My friend and personal mentor in graduate school, Father Joe, would always say to me, “Randy, you will never discover the ocean if you are afraid to leave the shore.” This was his encouragement for me to come back to school and finish the program so that I could follow the vocation he saw within me, a therapist. I was afraid of the career change that was before me. My fear would say, “What if I am no good?”
Over time, I appreciated the wisdom that Father Joe then went on to teach me:
For every goodbye, there is a hello.
With every finish, there is something to be welcomed.
For every big or little thing that we let go of, there is a new connection to make.
Today, I face yet another change that fulfills a deep calling from God upon my soul. I have said, “YES” to God’s call to become a permanent deacon in the Catholic Church.
If my fear could speak now it might say to God, “But Father, what if I fall?” He would say to me, “Oh my child, did you forget that I’ve given you the wings to fly? Just let go and hold on tight to nothing at all. That is when I will take flight with you.”
Now, I would like to tell you of another fear of mine, one perhaps that you have in common with me.
My fear is of saying goodbye.
Does that sound familiar?
I am finishing four years of formation for this vocational call of service. During these years, my wife and I have attended seminary and classes every other weekend with a large group of fellow soon-to-be deacons and their spouses.
Together, we have experienced a deep season of love, fraternity, affection, and bonding. The need to say goodbye will come soon and I expect we all will become a little weak-kneed as this season of comfort and familiarity comes to an end.
“Goodbye” can be quite a complex expression to feel and impart. Even the words around goodbye do not come easily. They elicit sadness, excitement and fear. I have now landed in the “I don’t know” zone that can only be consoled with a response of “Thy will be done.”

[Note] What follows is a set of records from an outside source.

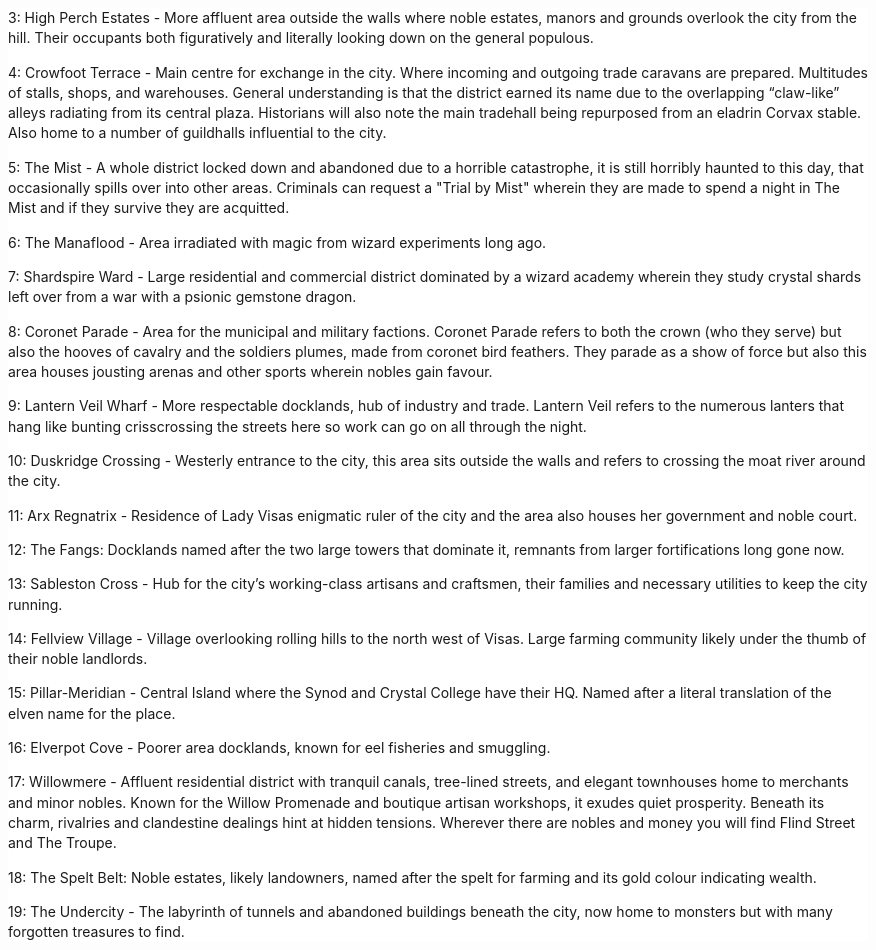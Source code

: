 3: High Perch Estates - More affluent area outside the walls where noble estates, manors and grounds overlook the city from the hill. Their occupants both figuratively and literally looking down on the general populous. 

4: Crowfoot Terrace - Main centre for exchange in the city. Where incoming and outgoing trade caravans are prepared. Multitudes of stalls, shops, and warehouses. General understanding is that the district earned its name due to the overlapping “claw-like” alleys radiating from its central plaza. Historians will also note the main tradehall being repurposed from an eladrin Corvax stable. Also home to a number of guildhalls influential to the city.

5: The Mist - A whole district locked down and abandoned due to a horrible catastrophe, it is still horribly haunted to this day, that occasionally spills over into other areas. Criminals can request a "Trial by Mist" wherein they are made to spend a night in The Mist and if they survive they are acquitted.

6: The Manaflood - Area irradiated with magic from wizard experiments long ago.

7: Shardspire Ward - Large residential and commercial district dominated by a wizard academy wherein they study crystal shards left over from a war with a psionic gemstone dragon.

8: Coronet Parade - Area for the municipal and military factions. Coronet Parade refers to both the crown (who they serve) but also the hooves of cavalry and the soldiers plumes, made from coronet bird feathers. They parade as a show of force but also this area houses jousting arenas and other sports wherein nobles gain favour.

9: Lantern Veil Wharf - More respectable docklands, hub of industry and trade. Lantern Veil refers to the numerous lanters that hang like bunting crisscrossing the streets here so work can go on all through the night.

10: Duskridge Crossing - Westerly entrance to the city, this area sits outside the walls and refers to crossing the moat river around the city. 

11: Arx Regnatrix - Residence of Lady Visas enigmatic ruler of the city and the area also houses her government and noble court.

12: The Fangs: Docklands named after the two large towers that dominate it, remnants from larger fortifications long gone now.

13: Sableston Cross -  Hub for the city’s working-class artisans and craftsmen, their families and necessary utilities to keep the city running.

14: Fellview Village - Village overlooking rolling hills to the north west of Visas. Large farming community likely under the thumb of their noble landlords.

15: Pillar-Meridian - Central Island where the Synod and Crystal College have their HQ. Named after a literal translation of the elven name for the place.

16: Elverpot Cove - Poorer area docklands, known for eel fisheries and smuggling.

17: Willowmere -  Affluent residential district with tranquil canals, tree-lined streets, and elegant townhouses home to merchants and minor nobles. Known for the Willow Promenade and boutique artisan workshops, it exudes quiet prosperity. Beneath its charm, rivalries and clandestine dealings hint at hidden tensions. Wherever there are nobles and money you will find Flind Street and The Troupe.

18: The Spelt Belt: Noble estates, likely landowners, named after the spelt for farming and its gold colour indicating wealth.

19: The Undercity - The labyrinth of tunnels and abandoned buildings beneath the city, now home to monsters but with many forgotten treasures to find.
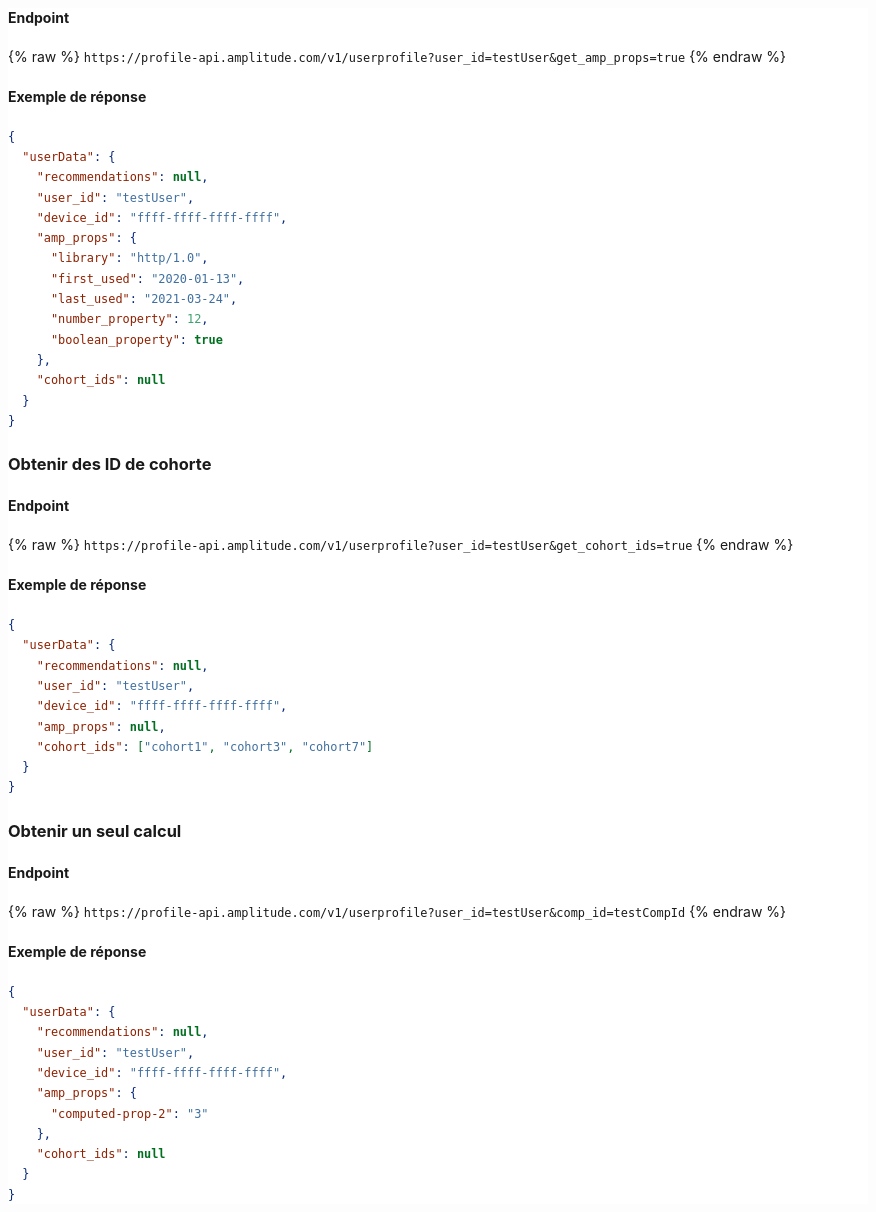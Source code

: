 #### Endpoint
{% raw %}
`https://profile-api.amplitude.com/v1/userprofile?user_id=testUser&get_amp_props=true`
{% endraw %}
#### Exemple de réponse
```json
{
  "userData": {
    "recommendations": null,
    "user_id": "testUser",
    "device_id": "ffff-ffff-ffff-ffff",
    "amp_props": {
      "library": "http/1.0",
      "first_used": "2020-01-13",
      "last_used": "2021-03-24",
      "number_property": 12,
      "boolean_property": true
    },
    "cohort_ids": null
  }
}
```

### Obtenir des ID de cohorte

#### Endpoint
{% raw %}
`https://profile-api.amplitude.com/v1/userprofile?user_id=testUser&get_cohort_ids=true`
{% endraw %}
#### Exemple de réponse
```json
{
  "userData": {
    "recommendations": null,
    "user_id": "testUser",
    "device_id": "ffff-ffff-ffff-ffff",
    "amp_props": null,
    "cohort_ids": ["cohort1", "cohort3", "cohort7"]
  }
}
```

### Obtenir un seul calcul

#### Endpoint
{% raw %}
`https://profile-api.amplitude.com/v1/userprofile?user_id=testUser&comp_id=testCompId`
{% endraw %}
#### Exemple de réponse
```json
{
  "userData": {
    "recommendations": null,
    "user_id": "testUser",
    "device_id": "ffff-ffff-ffff-ffff",
    "amp_props": {
      "computed-prop-2": "3"
    },
    "cohort_ids": null
  }
}
```
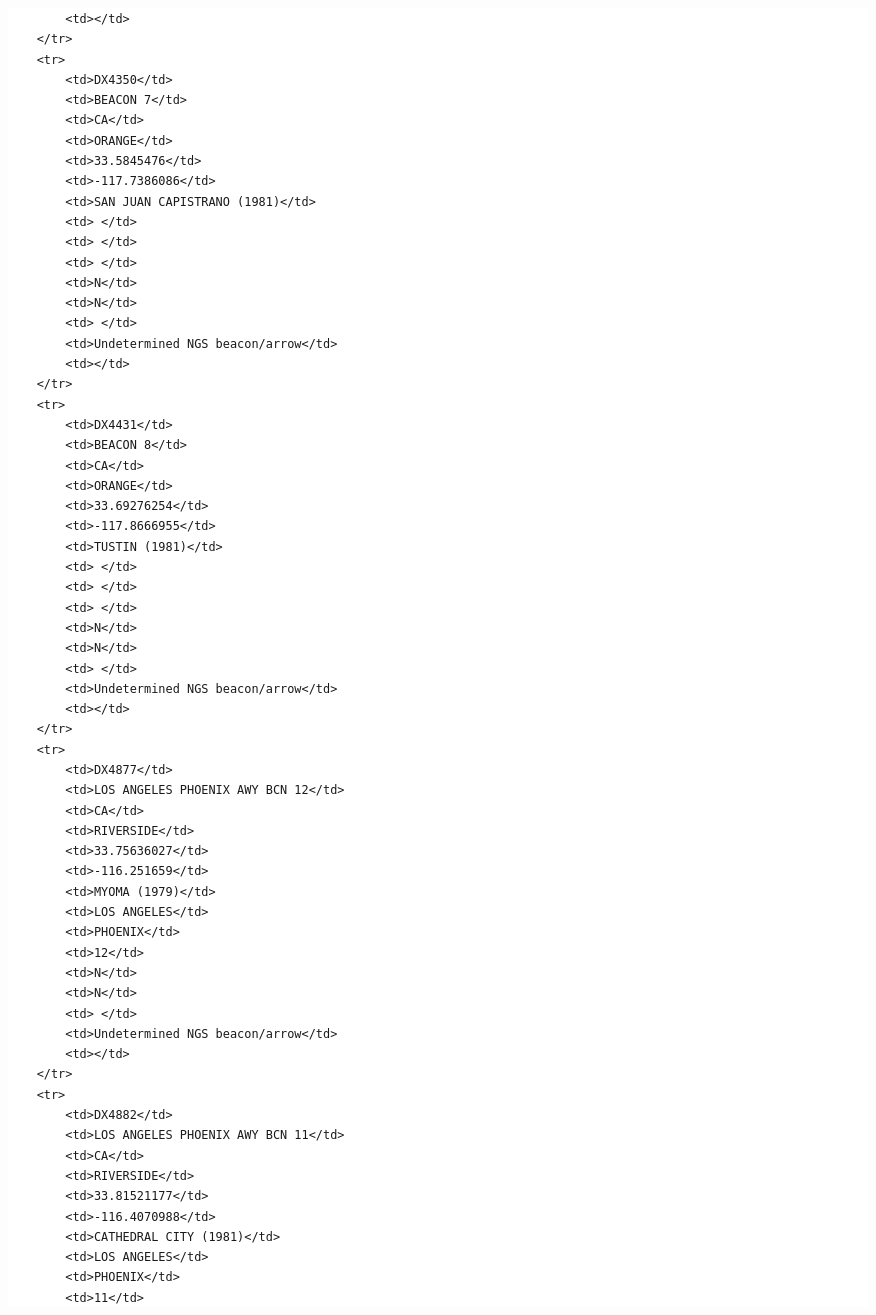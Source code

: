 			<td></td>
		</tr>
		<tr>
			<td>DX4350</td>
			<td>BEACON 7</td>
			<td>CA</td>
			<td>ORANGE</td>
			<td>33.5845476</td>
			<td>-117.7386086</td>
			<td>SAN JUAN CAPISTRANO (1981)</td>
			<td> </td>
			<td> </td>
			<td> </td>
			<td>N</td>
			<td>N</td>
			<td> </td>
			<td>Undetermined NGS beacon/arrow</td>
			<td></td>
		</tr>
		<tr>
			<td>DX4431</td>
			<td>BEACON 8</td>
			<td>CA</td>
			<td>ORANGE</td>
			<td>33.69276254</td>
			<td>-117.8666955</td>
			<td>TUSTIN (1981)</td>
			<td> </td>
			<td> </td>
			<td> </td>
			<td>N</td>
			<td>N</td>
			<td> </td>
			<td>Undetermined NGS beacon/arrow</td>
			<td></td>
		</tr>
		<tr>
			<td>DX4877</td>
			<td>LOS ANGELES PHOENIX AWY BCN 12</td>
			<td>CA</td>
			<td>RIVERSIDE</td>
			<td>33.75636027</td>
			<td>-116.251659</td>
			<td>MYOMA (1979)</td>
			<td>LOS ANGELES</td>
			<td>PHOENIX</td>
			<td>12</td>
			<td>N</td>
			<td>N</td>
			<td> </td>
			<td>Undetermined NGS beacon/arrow</td>
			<td></td>
		</tr>
		<tr>
			<td>DX4882</td>
			<td>LOS ANGELES PHOENIX AWY BCN 11</td>
			<td>CA</td>
			<td>RIVERSIDE</td>
			<td>33.81521177</td>
			<td>-116.4070988</td>
			<td>CATHEDRAL CITY (1981)</td>
			<td>LOS ANGELES</td>
			<td>PHOENIX</td>
			<td>11</td>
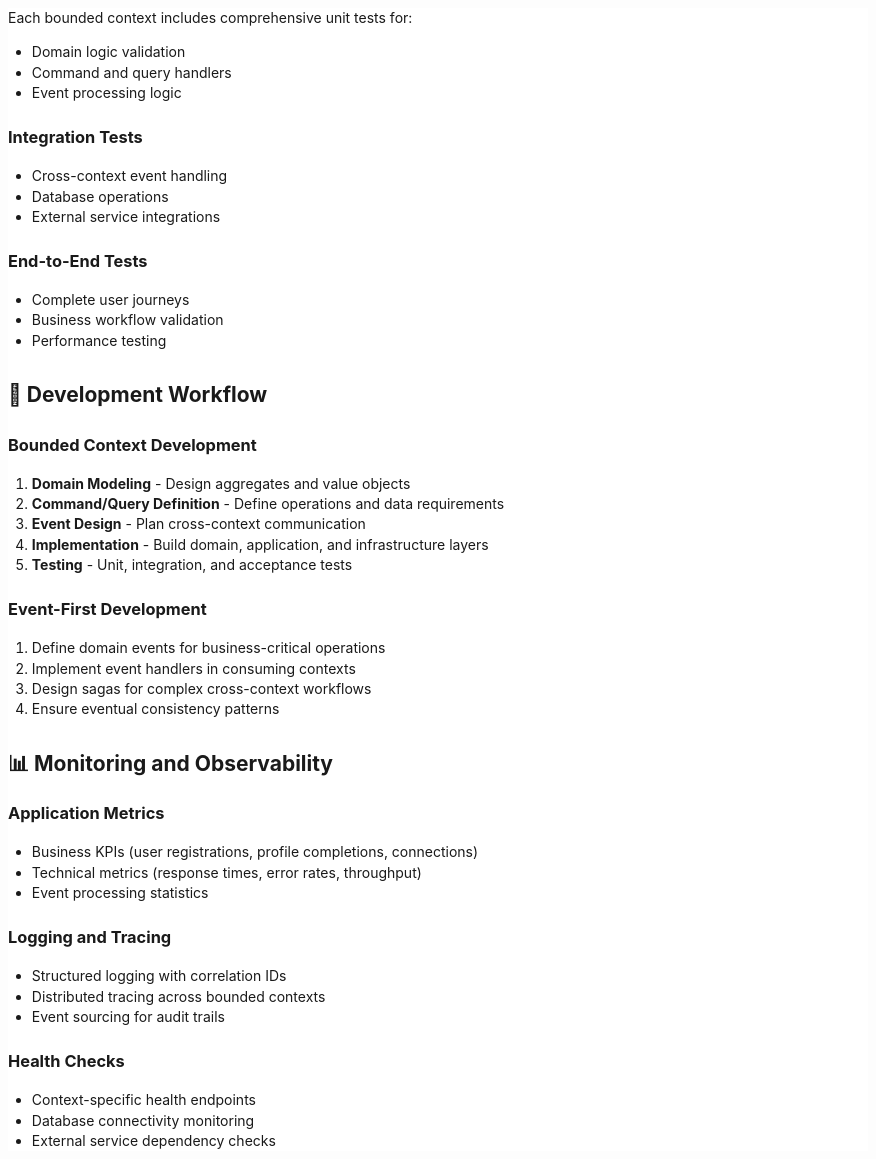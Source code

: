 Each bounded context includes comprehensive unit tests for:

- Domain logic validation
- Command and query handlers
- Event processing logic

### Integration Tests

- Cross-context event handling
- Database operations
- External service integrations

### End-to-End Tests

- Complete user journeys
- Business workflow validation
- Performance testing

## 🔧 Development Workflow

### Bounded Context Development

1. **Domain Modeling** - Design aggregates and value objects
2. **Command/Query Definition** - Define operations and data requirements
3. **Event Design** - Plan cross-context communication
4. **Implementation** - Build domain, application, and infrastructure layers
5. **Testing** - Unit, integration, and acceptance tests

### Event-First Development

1. Define domain events for business-critical operations
2. Implement event handlers in consuming contexts
3. Design sagas for complex cross-context workflows
4. Ensure eventual consistency patterns

## 📊 Monitoring and Observability

### Application Metrics

- Business KPIs (user registrations, profile completions, connections)
- Technical metrics (response times, error rates, throughput)
- Event processing statistics

### Logging and Tracing

- Structured logging with correlation IDs
- Distributed tracing across bounded contexts
- Event sourcing for audit trails

### Health Checks

- Context-specific health endpoints
- Database connectivity monitoring
- External service dependency checks
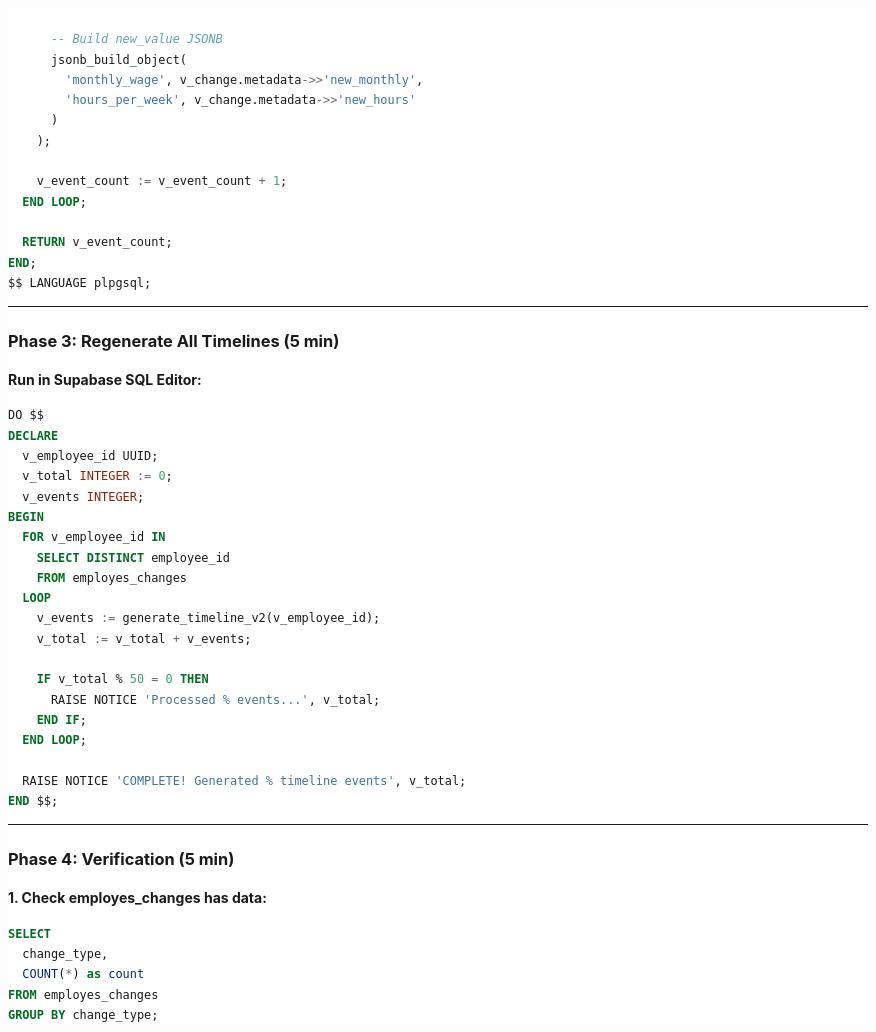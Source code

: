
 ```sql
      
      -- Build new_value JSONB
      jsonb_build_object(
        'monthly_wage', v_change.metadata->>'new_monthly',
        'hours_per_week', v_change.metadata->>'new_hours'
      )
    );
    
    v_event_count := v_event_count + 1;
  END LOOP;
  
  RETURN v_event_count;
END;
$$ LANGUAGE plpgsql;
```

---

### Phase 3: Regenerate All Timelines (5 min)

**Run in Supabase SQL Editor:**
```sql
DO $$
DECLARE
  v_employee_id UUID;
  v_total INTEGER := 0;
  v_events INTEGER;
BEGIN
  FOR v_employee_id IN 
    SELECT DISTINCT employee_id
    FROM employes_changes
  LOOP
    v_events := generate_timeline_v2(v_employee_id);
    v_total := v_total + v_events;
    
    IF v_total % 50 = 0 THEN
      RAISE NOTICE 'Processed % events...', v_total;
    END IF;
  END LOOP;
  
  RAISE NOTICE 'COMPLETE! Generated % timeline events', v_total;
END $$;
```

---

### Phase 4: Verification (5 min)

**1. Check employes_changes has data:**
```sql
SELECT 
  change_type,
  COUNT(*) as count
FROM employes_changes
GROUP BY change_type;
```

Leaving people is difficult because that word “goodbye” is not ever without some level of pain or grief. It is often an avoided experience. Whether in a pleasant farewell or a grievous death, we feel it deeply. It is not a shallow experience.
Goodbye elicits a vulnerability that only the human bond can create. Bonding itself is evidence of God. “Created in his image” is the signature of his bond with us; therefore our bond with one another is because God is love. It is through his love that we have our deepest bonds.
As Catholics, a special gift is given to us through the sacrament of reconciliation, the gift of penance. The root word for penance in Latin means pain. We pray in The Act of Contrition that we are committing to do penance; face the pain necessary in life in order to experience something new. This is repentance. This is conversion. Many goodbyes are met with mixed emotions: children graduate, parish priests move, careers end, and we transition from middle-aged adults to older adults.
Here are a few tips to help us with difficult goodbyes. First, be sure to really say goodbye. Don’t rob yourself and others by holding it in with stoic silence. Second, if you have mixed emotions remember that this is normal. Take time to reflect on the different aspects of your feelings and allow them to teach you new insights. Third, allow yourself time for the emotions to settle. Remember, no emotion lasts forever.
“But Randy, what about love?” you ask. Love is not an emotion. Love is God and He is eternal. Love never ends! Can I hear an “AMEN”?